Командир дивизии понял, что Меркулов может позднее отказаться от своих слов, поэтому приказал Петрову немедленно написать официальную просьбу шифровкой и передать не медля по радио. Подписав эти несколько слов, он тут же отрядил с этой шифровкой начальника разведки майора Передника в штаб, чтобы он лично присутствовал при передаче ее по радио, и ждал получения «квитанции» о приеме ее корпусным радистом.
Ю. И. МУХИН. Как происходил разгром дивизии, Александр Захарович описал в шестой главе. Я же хочу сказать несколько слов о том, как кадровое офицерство готовило дивизию к этому разгрому.
Думаю, что Александр Захарович тут не вполне искренен, поскольку хочет вызвать у нас жалость ко всей дивизии, дескать, уж очень она была слаба. Ее силы он даст позже, а пока мои недоуменные вопросы.
Дивизия готовилась к наступлению, для чего должна была провести если не артиллерийскую подготовку, то хотя бы налет. А у гаубиц было по пять снарядов. Это как понять? Боекомплект 122-мм гаубиц — 96 выстрелов, из которых 25 % (24 выстрела) — неприкосновенный запас. Почему даже его не было при гаубицах? Или он был, но, бросив гаубицы немцам, начальству «честно» сообщили, что в дивизии, дескать, не было снарядов?
Теперь по поводу жалоб, что в 38 сд в полках было по 30 человек. Это какое-то упорное мнение кадрового офицерства, что в дивизии должны воевать только стрелковые роты, а остальные должны только трофеи делить. А между тем эти остальные тоже считались солдатами и были вооружены до зубов, в чем вы убедитесь, когда Александр Захарович даст цифры численности и вооружения дивизии.
Как же наша армия могла не терпеть поражения от немцев, у которых все было иначе?

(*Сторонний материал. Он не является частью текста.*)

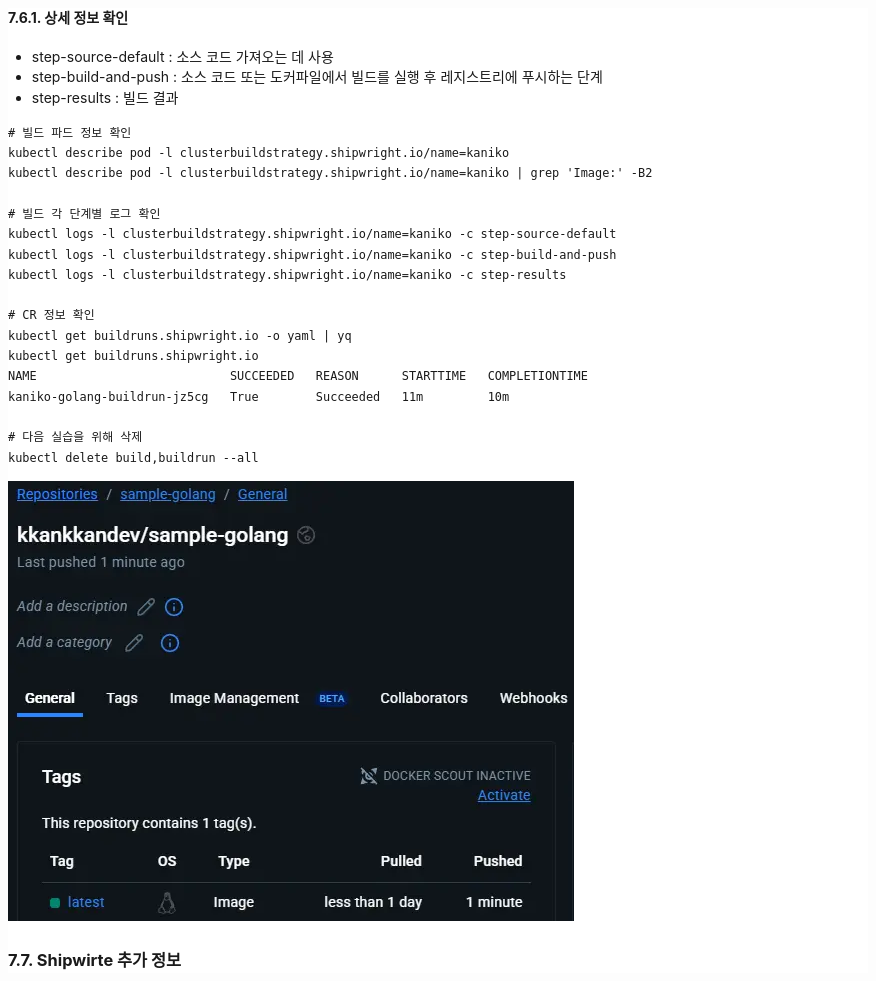 #### 7.6.1. 상세 정보 확인

- step-source-default : 소스 코드 가져오는 데 사용
- step-build-and-push : 소스 코드 또는 도커파일에서 빌드를 실행 후 레지스트리에 푸시하는 단계
- step-results : 빌드 결과

```shell
# 빌드 파드 정보 확인
kubectl describe pod -l clusterbuildstrategy.shipwright.io/name=kaniko
kubectl describe pod -l clusterbuildstrategy.shipwright.io/name=kaniko | grep 'Image:' -B2

# 빌드 각 단계별 로그 확인
kubectl logs -l clusterbuildstrategy.shipwright.io/name=kaniko -c step-source-default
kubectl logs -l clusterbuildstrategy.shipwright.io/name=kaniko -c step-build-and-push
kubectl logs -l clusterbuildstrategy.shipwright.io/name=kaniko -c step-results

# CR 정보 확인
kubectl get buildruns.shipwright.io -o yaml | yq
kubectl get buildruns.shipwright.io
NAME                           SUCCEEDED   REASON      STARTTIME   COMPLETIONTIME
kaniko-golang-buildrun-jz5cg   True        Succeeded   11m         10m

# 다음 실습을 위해 삭제
kubectl delete build,buildrun --all
```

![Shipwirte Docker Image](/assets/img/ci-cd/ci-cd-study/shipwirte-docker-hub-image-check.webp)

### 7.7. Shipwirte 추가 정보
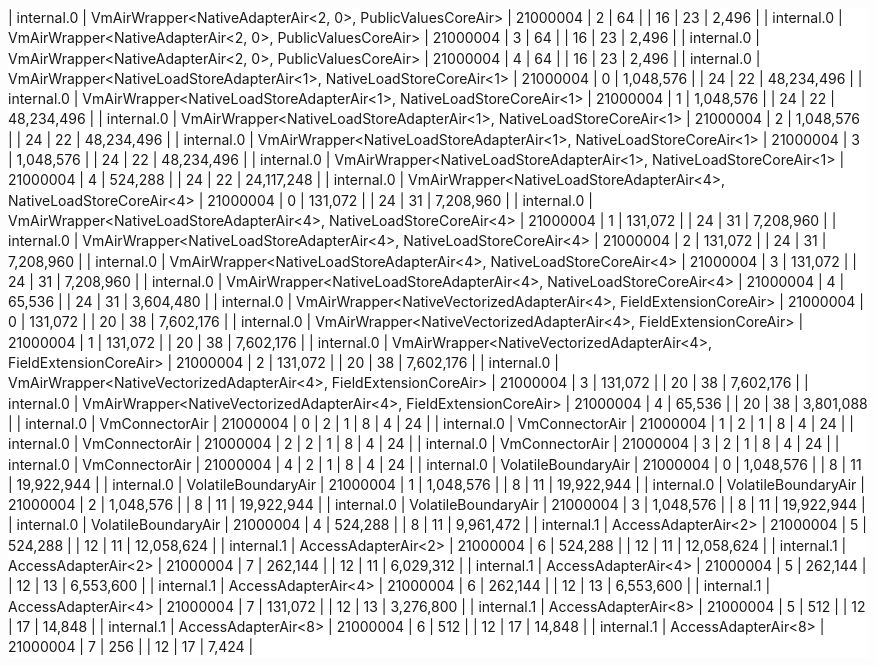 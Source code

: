 | internal.0 | VmAirWrapper<NativeAdapterAir<2, 0>, PublicValuesCoreAir> | 21000004 | 2 | 64 |  | 16 | 23 | 2,496 | 
| internal.0 | VmAirWrapper<NativeAdapterAir<2, 0>, PublicValuesCoreAir> | 21000004 | 3 | 64 |  | 16 | 23 | 2,496 | 
| internal.0 | VmAirWrapper<NativeAdapterAir<2, 0>, PublicValuesCoreAir> | 21000004 | 4 | 64 |  | 16 | 23 | 2,496 | 
| internal.0 | VmAirWrapper<NativeLoadStoreAdapterAir<1>, NativeLoadStoreCoreAir<1> | 21000004 | 0 | 1,048,576 |  | 24 | 22 | 48,234,496 | 
| internal.0 | VmAirWrapper<NativeLoadStoreAdapterAir<1>, NativeLoadStoreCoreAir<1> | 21000004 | 1 | 1,048,576 |  | 24 | 22 | 48,234,496 | 
| internal.0 | VmAirWrapper<NativeLoadStoreAdapterAir<1>, NativeLoadStoreCoreAir<1> | 21000004 | 2 | 1,048,576 |  | 24 | 22 | 48,234,496 | 
| internal.0 | VmAirWrapper<NativeLoadStoreAdapterAir<1>, NativeLoadStoreCoreAir<1> | 21000004 | 3 | 1,048,576 |  | 24 | 22 | 48,234,496 | 
| internal.0 | VmAirWrapper<NativeLoadStoreAdapterAir<1>, NativeLoadStoreCoreAir<1> | 21000004 | 4 | 524,288 |  | 24 | 22 | 24,117,248 | 
| internal.0 | VmAirWrapper<NativeLoadStoreAdapterAir<4>, NativeLoadStoreCoreAir<4> | 21000004 | 0 | 131,072 |  | 24 | 31 | 7,208,960 | 
| internal.0 | VmAirWrapper<NativeLoadStoreAdapterAir<4>, NativeLoadStoreCoreAir<4> | 21000004 | 1 | 131,072 |  | 24 | 31 | 7,208,960 | 
| internal.0 | VmAirWrapper<NativeLoadStoreAdapterAir<4>, NativeLoadStoreCoreAir<4> | 21000004 | 2 | 131,072 |  | 24 | 31 | 7,208,960 | 
| internal.0 | VmAirWrapper<NativeLoadStoreAdapterAir<4>, NativeLoadStoreCoreAir<4> | 21000004 | 3 | 131,072 |  | 24 | 31 | 7,208,960 | 
| internal.0 | VmAirWrapper<NativeLoadStoreAdapterAir<4>, NativeLoadStoreCoreAir<4> | 21000004 | 4 | 65,536 |  | 24 | 31 | 3,604,480 | 
| internal.0 | VmAirWrapper<NativeVectorizedAdapterAir<4>, FieldExtensionCoreAir> | 21000004 | 0 | 131,072 |  | 20 | 38 | 7,602,176 | 
| internal.0 | VmAirWrapper<NativeVectorizedAdapterAir<4>, FieldExtensionCoreAir> | 21000004 | 1 | 131,072 |  | 20 | 38 | 7,602,176 | 
| internal.0 | VmAirWrapper<NativeVectorizedAdapterAir<4>, FieldExtensionCoreAir> | 21000004 | 2 | 131,072 |  | 20 | 38 | 7,602,176 | 
| internal.0 | VmAirWrapper<NativeVectorizedAdapterAir<4>, FieldExtensionCoreAir> | 21000004 | 3 | 131,072 |  | 20 | 38 | 7,602,176 | 
| internal.0 | VmAirWrapper<NativeVectorizedAdapterAir<4>, FieldExtensionCoreAir> | 21000004 | 4 | 65,536 |  | 20 | 38 | 3,801,088 | 
| internal.0 | VmConnectorAir | 21000004 | 0 | 2 | 1 | 8 | 4 | 24 | 
| internal.0 | VmConnectorAir | 21000004 | 1 | 2 | 1 | 8 | 4 | 24 | 
| internal.0 | VmConnectorAir | 21000004 | 2 | 2 | 1 | 8 | 4 | 24 | 
| internal.0 | VmConnectorAir | 21000004 | 3 | 2 | 1 | 8 | 4 | 24 | 
| internal.0 | VmConnectorAir | 21000004 | 4 | 2 | 1 | 8 | 4 | 24 | 
| internal.0 | VolatileBoundaryAir | 21000004 | 0 | 1,048,576 |  | 8 | 11 | 19,922,944 | 
| internal.0 | VolatileBoundaryAir | 21000004 | 1 | 1,048,576 |  | 8 | 11 | 19,922,944 | 
| internal.0 | VolatileBoundaryAir | 21000004 | 2 | 1,048,576 |  | 8 | 11 | 19,922,944 | 
| internal.0 | VolatileBoundaryAir | 21000004 | 3 | 1,048,576 |  | 8 | 11 | 19,922,944 | 
| internal.0 | VolatileBoundaryAir | 21000004 | 4 | 524,288 |  | 8 | 11 | 9,961,472 | 
| internal.1 | AccessAdapterAir<2> | 21000004 | 5 | 524,288 |  | 12 | 11 | 12,058,624 | 
| internal.1 | AccessAdapterAir<2> | 21000004 | 6 | 524,288 |  | 12 | 11 | 12,058,624 | 
| internal.1 | AccessAdapterAir<2> | 21000004 | 7 | 262,144 |  | 12 | 11 | 6,029,312 | 
| internal.1 | AccessAdapterAir<4> | 21000004 | 5 | 262,144 |  | 12 | 13 | 6,553,600 | 
| internal.1 | AccessAdapterAir<4> | 21000004 | 6 | 262,144 |  | 12 | 13 | 6,553,600 | 
| internal.1 | AccessAdapterAir<4> | 21000004 | 7 | 131,072 |  | 12 | 13 | 3,276,800 | 
| internal.1 | AccessAdapterAir<8> | 21000004 | 5 | 512 |  | 12 | 17 | 14,848 | 
| internal.1 | AccessAdapterAir<8> | 21000004 | 6 | 512 |  | 12 | 17 | 14,848 | 
| internal.1 | AccessAdapterAir<8> | 21000004 | 7 | 256 |  | 12 | 17 | 7,424 |  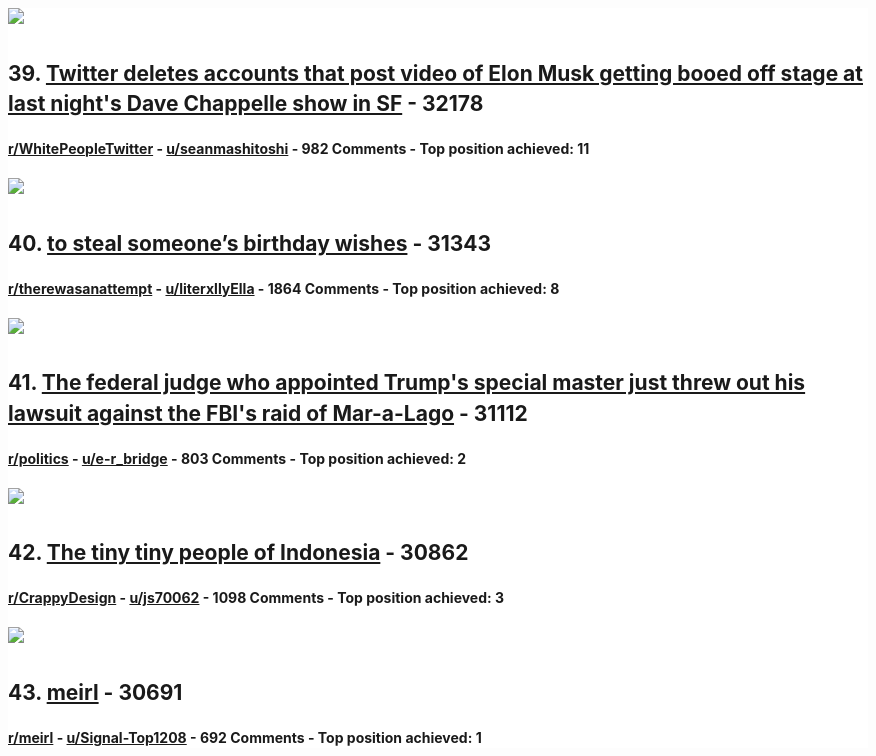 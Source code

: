 <a href="https://v.redd.it/ltcnznrkii5a1"><img src="https://b.thumbs.redditmedia.com/WbzJiOF4B2PBt6md20xWegXaYkLOAvthx3D5ZXGK4Xw.jpg"></img></a>

## 39. [Twitter deletes accounts that post video of Elon Musk getting booed off stage at last night's Dave Chappelle show in SF](http://reddit.com/r/WhitePeopleTwitter/comments/zjw1d2/twitter_deletes_accounts_that_post_video_of_elon/) - 32178
#### [r/WhitePeopleTwitter](http://reddit.com/r/WhitePeopleTwitter) - [u/seanmashitoshi](http://reddit.com/u/seanmashitoshi) - 982 Comments - Top position achieved: 11

<a href="https://i.redd.it/pin2hsrdag5a1.png"><img src="https://b.thumbs.redditmedia.com/HHmab3pV-KLCmrZT0AF-lVIbTw22OnMO_5In9HglnNQ.jpg"></img></a>

## 40. [to steal someone’s birthday wishes](http://reddit.com/r/therewasanattempt/comments/zk8z59/to_steal_someones_birthday_wishes/) - 31343
#### [r/therewasanattempt](http://reddit.com/r/therewasanattempt) - [u/literxllyElla](http://reddit.com/u/literxllyElla) - 1864 Comments - Top position achieved: 8

<a href="https://v.redd.it/gxmnfqbl9k5a1"><img src="https://b.thumbs.redditmedia.com/oOrpiu3J3aR1asw6jI0xZ9vTr1KyPQyhpacXk1_6lLw.jpg"></img></a>

## 41. [The federal judge who appointed Trump's special master just threw out his lawsuit against the FBI's raid of Mar-a-Lago](http://reddit.com/r/politics/comments/zk29v9/the_federal_judge_who_appointed_trumps_special/) - 31112
#### [r/politics](http://reddit.com/r/politics) - [u/e-r_bridge](http://reddit.com/u/e-r_bridge) - 803 Comments - Top position achieved: 2

<a href="https://www.businessinsider.com/judge-trump-dismisses-special-master-lawsuit-over-fbi-raid-2022-12"><img src="https://a.thumbs.redditmedia.com/VJcMb4ZvXp7cJCT9sni21riWhxp68FEFJ13ETRWYO04.jpg"></img></a>

## 42. [The tiny tiny people of Indonesia](http://reddit.com/r/CrappyDesign/comments/zjup36/the_tiny_tiny_people_of_indonesia/) - 30862
#### [r/CrappyDesign](http://reddit.com/r/CrappyDesign) - [u/js70062](http://reddit.com/u/js70062) - 1098 Comments - Top position achieved: 3

<a href="https://i.redd.it/bu2rosnryf5a1.jpg"><img src="https://a.thumbs.redditmedia.com/UbbPM308sao8TDc6c4K99loMvGnkPFcfE_mYKtrzYE4.jpg"></img></a>

## 43. [meirl](http://reddit.com/r/meirl/comments/zkjx5d/meirl/) - 30691
#### [r/meirl](http://reddit.com/r/meirl) - [u/Signal-Top1208](http://reddit.com/u/Signal-Top1208) - 692 Comments - Top position achieved: 1
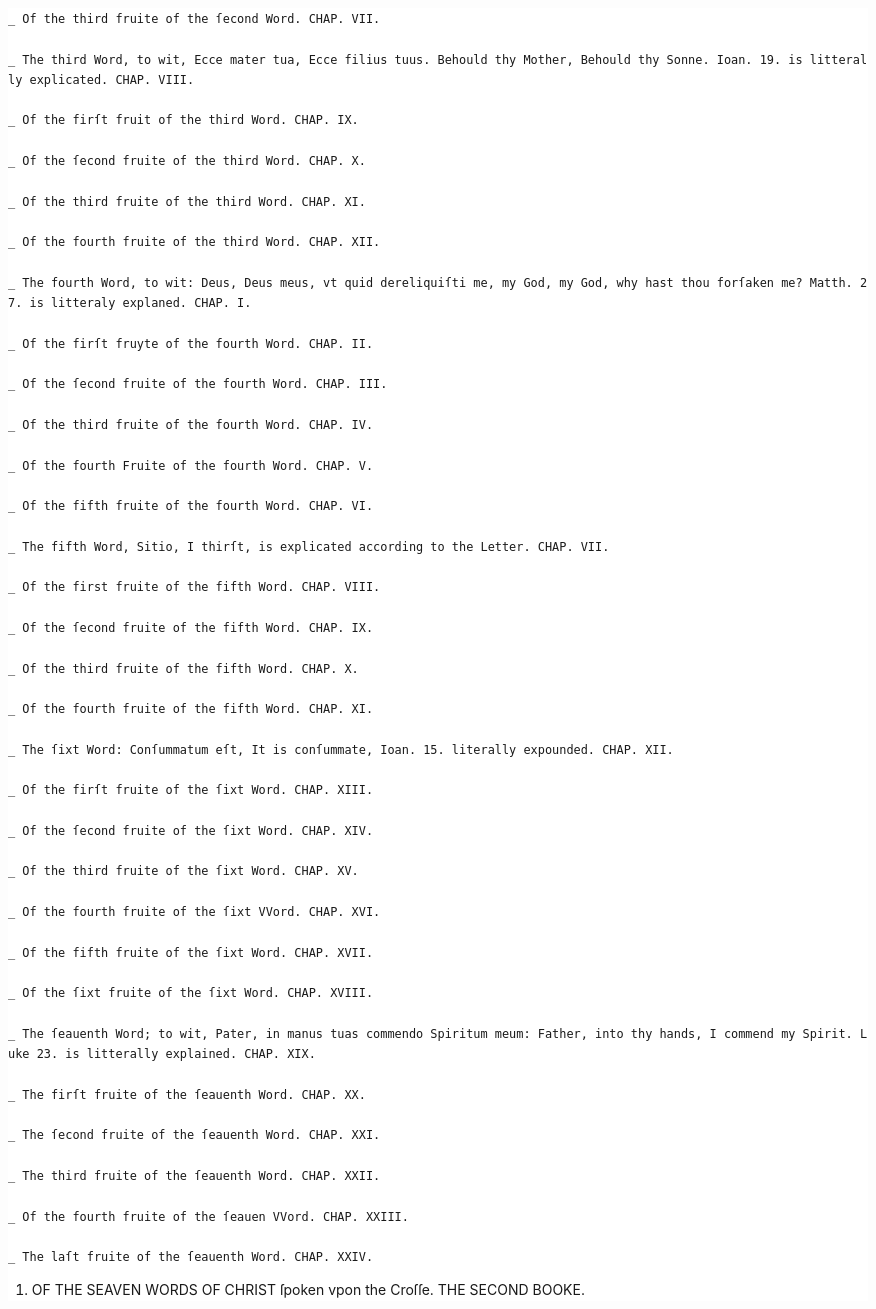     _ Of the third fruite of the ſecond Word. CHAP. VII.

    _ The third Word, to wit, Ecce mater tua, Ecce filius tuus. Behould thy Mother, Behould thy Sonne. Ioan. 19. is litterally explicated. CHAP. VIII.

    _ Of the firſt fruit of the third Word. CHAP. IX.

    _ Of the ſecond fruite of the third Word. CHAP. X.

    _ Of the third fruite of the third Word. CHAP. XI.

    _ Of the fourth fruite of the third Word. CHAP. XII.

    _ The fourth Word, to wit: Deus, Deus meus, vt quid dereliquiſti me, my God, my God, why hast thou forſaken me? Matth. 27. is litteraly explaned. CHAP. I.

    _ Of the firſt fruyte of the fourth Word. CHAP. II.

    _ Of the ſecond fruite of the fourth Word. CHAP. III.

    _ Of the third fruite of the fourth Word. CHAP. IV.

    _ Of the fourth Fruite of the fourth Word. CHAP. V.

    _ Of the fifth fruite of the fourth Word. CHAP. VI.

    _ The fifth Word, Sitio, I thirſt, is explicated according to the Letter. CHAP. VII.

    _ Of the first fruite of the fifth Word. CHAP. VIII.

    _ Of the ſecond fruite of the fifth Word. CHAP. IX.

    _ Of the third fruite of the fifth Word. CHAP. X.

    _ Of the fourth fruite of the fifth Word. CHAP. XI.

    _ The ſixt Word: Conſummatum eſt, It is conſummate, Ioan. 15. literally expounded. CHAP. XII.

    _ Of the firſt fruite of the ſixt Word. CHAP. XIII.

    _ Of the ſecond fruite of the ſixt Word. CHAP. XIV.

    _ Of the third fruite of the ſixt Word. CHAP. XV.

    _ Of the fourth fruite of the ſixt VVord. CHAP. XVI.

    _ Of the fifth fruite of the ſixt Word. CHAP. XVII.

    _ Of the ſixt fruite of the ſixt Word. CHAP. XVIII.

    _ The ſeauenth Word; to wit, Pater, in manus tuas commendo Spiritum meum: Father, into thy hands, I commend my Spirit. Luke 23. is litterally explained. CHAP. XIX.

    _ The firſt fruite of the ſeauenth Word. CHAP. XX.

    _ The ſecond fruite of the ſeauenth Word. CHAP. XXI.

    _ The third fruite of the ſeauenth Word. CHAP. XXII.

    _ Of the fourth fruite of the ſeauen VVord. CHAP. XXIII.

    _ The laſt fruite of the ſeauenth Word. CHAP. XXIV.

1. OF THE SEAVEN WORDS OF CHRIST ſpoken vpon the Croſſe. THE SECOND BOOKE.
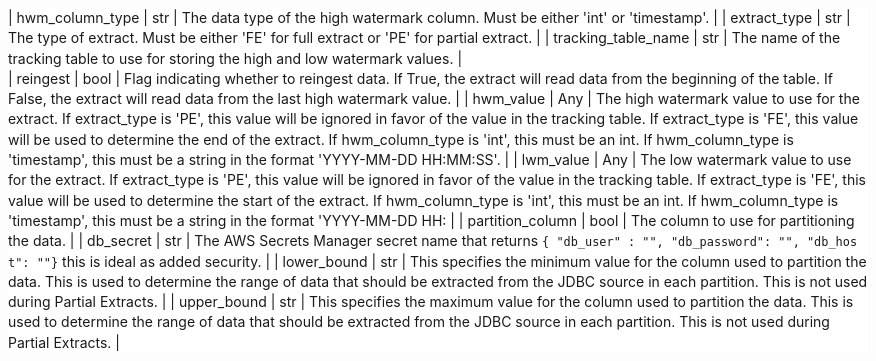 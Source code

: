 | hwm_column_type       | str  | The data type of the high watermark column. Must be either 'int' or 'timestamp'.                                                                                                                                                                                                                                                                                                                                                                                                                                                                                   | 
| extract_type          | str  | The type of extract. Must be either 'FE' for full extract or 'PE' for partial extract.                                                                                                                                                                                                                                                                                                                                                                                                                                                                             |
| tracking_table_name   | str  | The name of the tracking table to use for storing the high and low watermark values.                                                                                                                                                                                                                                                                                                                                                                                                                                                                               |      
| reingest              | bool | Flag indicating whether to reingest data. If True, the extract will read data from the beginning of the table. If False, the extract will read data from the last high watermark value.                                                                                                                                                                                                                                                                                                                                                                            | 
| hwm_value             | Any  | The high watermark value to use for the extract. If extract_type is 'PE', this value will be ignored in favor of the value in the tracking table. If extract_type is 'FE', this value will be used to determine the end of the extract. If hwm_column_type is 'int', this must be an int. If hwm_column_type is 'timestamp', this must be a string in the format 'YYYY-MM-DD HH:MM:SS'.                                                                                                                                                                            |
| lwm_value             | Any  | The low watermark value to use for the extract. If extract_type is 'PE', this value will be ignored in favor of the value in the tracking table. If extract_type is 'FE', this value will be used to determine the start of the extract. If hwm_column_type is 'int', this must be an int. If hwm_column_type is 'timestamp', this must be a string in the format 'YYYY-MM-DD HH:                                                                                                                                                                                  |
| partition_column      | bool | The column to use for partitioning the data.                                                                                                                                                                                                                                                                                                                                                                                                                                                                                                                       |
| db_secret             | str  | The AWS Secrets Manager secret name that returns `{ "db_user" : "", "db_password": "", "db_host": ""}` this is ideal as added security.                                                                                                                                                                                                                                                                                                                                                                                                                            |
| lower_bound           | str  | This specifies the minimum value for the column used to partition the data. This is used to determine the range of data that should be extracted from the JDBC source in each partition. This is not used during Partial Extracts.                                                                                                                                                                                                                                                                                                                                 |
| upper_bound           | str  | This specifies the maximum value for the column used to partition the data. This is used to determine the range of data that should be extracted from the JDBC source in each partition. This is not used during Partial Extracts.                                                                                                                                                                                                                                                                                                                                 |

В их дивизиях не воевать имел право только пастор. Врачи при случае уничтожали даже наши танки. Расчет 37-мм противотанковой пушки имел в своем составе пулемет и обязан был быть готовым наступать в атакующей цепи (вместе с пушкой, естественно). Дивизионный саперный батальон был ударной атакующей силой, если приходилось взламывать оборону противника, усиленную каменными и бетонными сооружениями. У нас, как вы уже читали, из тыловиков собирали команды под управлением случайных офицеров. А у немцев любой офицер и унтер-офицер обязан был повести в бой свое подразделение. У Гудериана в описании боев по окружению наших войск под Киевом есть строчка, хорошо показывающая, как немцы напрягались в наступлении: «3 сентября я проехал мимо тыловых подразделений и 10-й мотодивизии и участвовавшей в бою хлебопекарной роты к мотоциклетным подразделениям дивизии СС «Рейх», находившимся в районе Авдеевка».
Как видите, командир немецкой хлебопекарной роты вел в бой своих пекарей как командир пехотной роты. А у нас кадровое офицерство могло нажраться водки и сообщить командованию, что у него нет «активных штыков» и поэтому воевать должен кто-то другой.